Your task
Scan the material and copy every line in which "output" appears.

▬▬▬

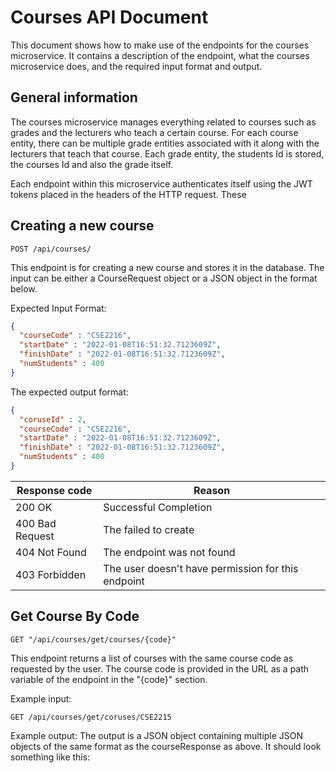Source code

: # Courses API Document
This document shows how to make use of the endpoints for the courses microservice. 
It contains a description of the endpoint, what the courses microservice does, and the required input format and output.
## General information
The courses microservice manages everything related to courses such as grades and the lecturers who teach a certain course.
For each course entity, there can be multiple grade entities associated with it along with the lecturers that teach that course. 
Each grade entity, the students Id is stored, the courses Id and also the grade itself.

Each endpoint within this microservice authenticates itself using the JWT tokens placed in the headers of the HTTP request. 
These 

## Creating a new course
```
POST /api/courses/
```
This endpoint is for creating  a new course and stores it in the database. 
The input can be either a CourseRequest object or a JSON object in the format below.

Expected Input Format:
```json
{
  "courseCode" : "CSE2216",
  "startDate" : "2022-01-08T16:51:32.7123609Z",
  "finishDate" : "2022-01-08T16:51:32.7123609Z",
  "numStudents" : 400
}
```

The expected output format:
```json
{
  "coruseId" : 2,
  "courseCode" : "CSE2216",  
  "startDate" : "2022-01-08T16:51:32.7123609Z",
  "finishDate" : "2022-01-08T16:51:32.7123609Z",
  "numStudents" : 400
}
```
| Response code | Reason |
|---------------|--------|
|200 OK | Successful Completion|
|400 Bad Request | The failed to create|
|404 Not Found | The endpoint was not found|
|403 Forbidden | The user doesn't have permission for this endpoint|

## Get Course By Code
```
GET "/api/courses/get/courses/{code}"
```
This endpoint returns a list of courses with the same course code as requested by the user.
The course code is provided in the URL as a path variable of the endpoint in the "{code}" section.

Example input:
```
GET /api/courses/get/coruses/CSE2215
```

Example output:
The output is a JSON object containing multiple JSON objects of the same format as the courseResponse as above.
It should look something like this:
```json

```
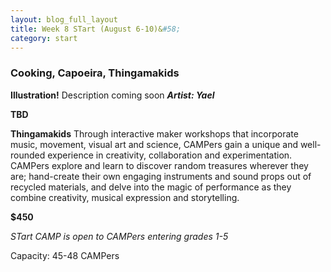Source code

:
 ```yaml
---
layout: blog_full_layout
title: Week 8 STart (August 6-10)&#58; 
category: start
---
```



### Cooking, Capoeira, Thingamakids

**Illustration!**
Description coming soon
**_Artist: Yael_**


**TBD**


**Thingamakids**
Through interactive maker workshops that incorporate music, movement, visual art and science, CAMPers gain a unique and well-rounded experience in creativity, collaboration and experimentation. CAMPers explore and learn to discover random treasures wherever they are; hand-create their own engaging instruments and sound props out of recycled materials, and delve into the magic of performance as they combine creativity, musical expression and storytelling.



**$450**


*STart CAMP is open to CAMPers entering grades 1-5*

Capacity: 45-48 CAMPers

▬▬▬

Exercise solution
It contains a description of the endpoint, what the courses microservice does, and the required input format and output.
The expected output format:
Example output:
The output is a JSON object containing multiple JSON objects of the same format as the courseResponse as above.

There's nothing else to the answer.